## EXERCISE
Where in the data below does the word "CMSPabloR" appear? Copy each line that holds it.

## ENTRIES SUPPLIED
[Start of section]

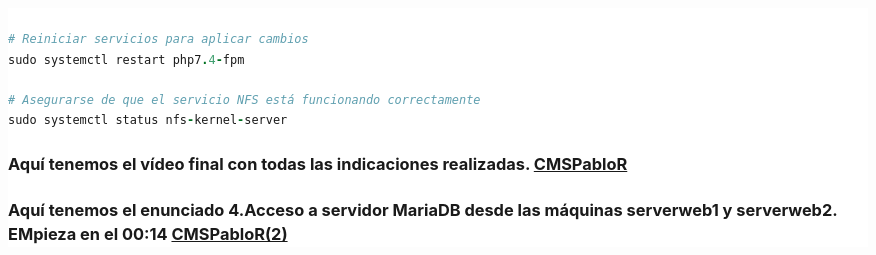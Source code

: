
 ```ruby

# Reiniciar servicios para aplicar cambios
sudo systemctl restart php7.4-fpm

# Asegurarse de que el servicio NFS está funcionando correctamente
sudo systemctl status nfs-kernel-server


```

### Aquí tenemos el vídeo final con todas las indicaciones realizadas. [CMSPabloR](https://www.youtube.com/watch?v=ZHC0eemAkxw)
### Aquí tenemos el enunciado 4.Acceso a servidor MariaDB desde las máquinas serverweb1 y serverweb2. EMpieza en el 00:14 [CMSPabloR(2)](https://youtu.be/0tKK9H3GNNM)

[End of section]

## ANSWER TO THIS EXERCISE
### Aquí tenemos el vídeo final con todas las indicaciones realizadas. [CMSPabloR](https://www.youtube.com/watch?v=ZHC0eemAkxw)
### Aquí tenemos el enunciado 4.Acceso a servidor MariaDB desde las máquinas serverweb1 y serverweb2. EMpieza en el 00:14 [CMSPabloR(2)](https://youtu.be/0tKK9H3GNNM)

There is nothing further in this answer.